Antes de que se cerrase la puerta, oyó el grito de dolor del vigilante al fracturarse la muñeca. El intruso se apartó de la mesa para huir del ataque de Pitt, que le oyó levantarse. Ahora ya no le tenía a su alcance, ni tampoco le veía. Consciente de que Ann, con su tobillo, no podía ir muy deprisa, persistió en el ataque para darle tiempo: soltando la muleta, se lanzó sobre la mesa y se deslizó por el lugar del que segundos antes se había retirado el vigilante.
Giró a la vez que resbalaba, aterrizó de pie y dio un paso, trazando un arco a ciegas con el puño, pero sus nudillos no hicieron más que rozar la chaqueta del vigilante, que se había desplazado hacia su izquierda.
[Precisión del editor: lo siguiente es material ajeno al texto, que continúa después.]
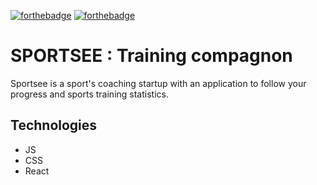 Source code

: [![forthebadge](https://forthebadge.com/images/badges/made-with-javascript.svg)](https://forthebadge.com)
[![forthebadge](https://forthebadge.com/images/badges/uses-css.svg)](https://forthebadge.com)

# SPORTSEE : Training compagnon

Sportsee is a sport's coaching startup with an application to follow your progress and sports training statistics.

## Technologies

- JS
- CSS
- React

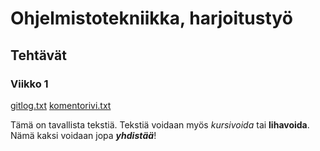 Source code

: # Ohjelmistotekniikka, harjoitustyö

## Tehtävät

### Viikko 1

[gitlog.txt](https://github.com/Salm1ac/ot-harjoitustyo/blob/master/laskarit/viikko1/gitlog.txt)
[komentorivi.txt](https://github.com/Salm1ac/ot-harjoitustyo/blob/master/laskarit/viikko1/konentorivi.txt)

Tämä on tavallista tekstiä. Tekstiä voidaan myös *kursivoida* tai **lihavoida**. Nämä kaksi voidaan jopa _**yhdistää**_!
El vigilante contraatacó con su mano ilesa y le propinó un buen puñetazo en un hombro.
Pitt se echó hacia atrás para recuperarse del golpe. Ahora sabía dónde estaba su enemigo. Simultaneó su avance con dos veloces golpes que alcanzaron al vigilante en ambos lados del pecho, arrancándole un gruñido y haciendo que al tambalearse hacia atrás tropezara con una silla y se cayera al suelo.
Pitt no tuvo tiempo de acabar el ataque. En ese momento se abrió de par en par la puerta del pasillo y entró corriendo el otro intruso, alertado por los disparos. Tras barrer la sala con su linterna y detenerse un poco en el cuerpo caído del vigilante, enfocó la luz hacia Pitt, a quien tenía a pocos pasos.
Pitt, muy rápido en su reacción, volvió a lanzarse al otro lado de la mesa. El hombre de la pistola trató de seguir sus movimientos con la luz al mismo tiempo que le disparaba, pero la bala pasó demasiado alta.
Pitt bajó de la mesa y se dejó caer al suelo para quedar fuera del campo visual del tirador, pero no perdió tiempo quedándose quieto, sino que se acercó a gatas a la puerta trasera hasta chocar con la muleta y recogerla.
El hombre de la pistola salió como un rayo en su persecución. El haz de su linterna saltaba por el suelo al compás de sus pies, cada vez más centrado en su presa.
La luz, sin embargo, también iluminaba la puerta trasera. Pitt, que la tenía a pocos metros, se lanzó hacia ella sin incorporarse y buscó el pomo con la mano un segundo antes de que su tronco impactase contra la parte inferior. Cerró los dedos en el pomo y lo giró. Su peso abrió la puerta de golpe.
El hombre de la pistola, que ya había cruzado medio laboratorio, levantó el brazo y disparó tres veces muy seguidas sin dejar de correr. Pitt sintió un pinchazo en la pierna mientras estiraba la muleta y daba un sonoro portazo.
Nuevamente en pie, encajó el apoyabrazos de la muleta por debajo del pomo, a guisa de cerrojo improvisado. Quizá así ganase diez o veinte segundos, aunque seguirían siendo insuficientes. Ann cojeaba en algún punto de la oscuridad. Tenía que encontrarla cuanto antes. Fuera del laboratorio serían blanco fácil para los ladrones, que tenían gafas de visión nocturna.
Corrió hacia su coche, pero en ese momento oyó el ruido de un motor que se ponía en marcha. No procedía de la carretera, sino del lago. Giró en redondo y corrió hacia el agua, pensando que, a fin de cuentas, quizá sí tuvieran una oportunidad.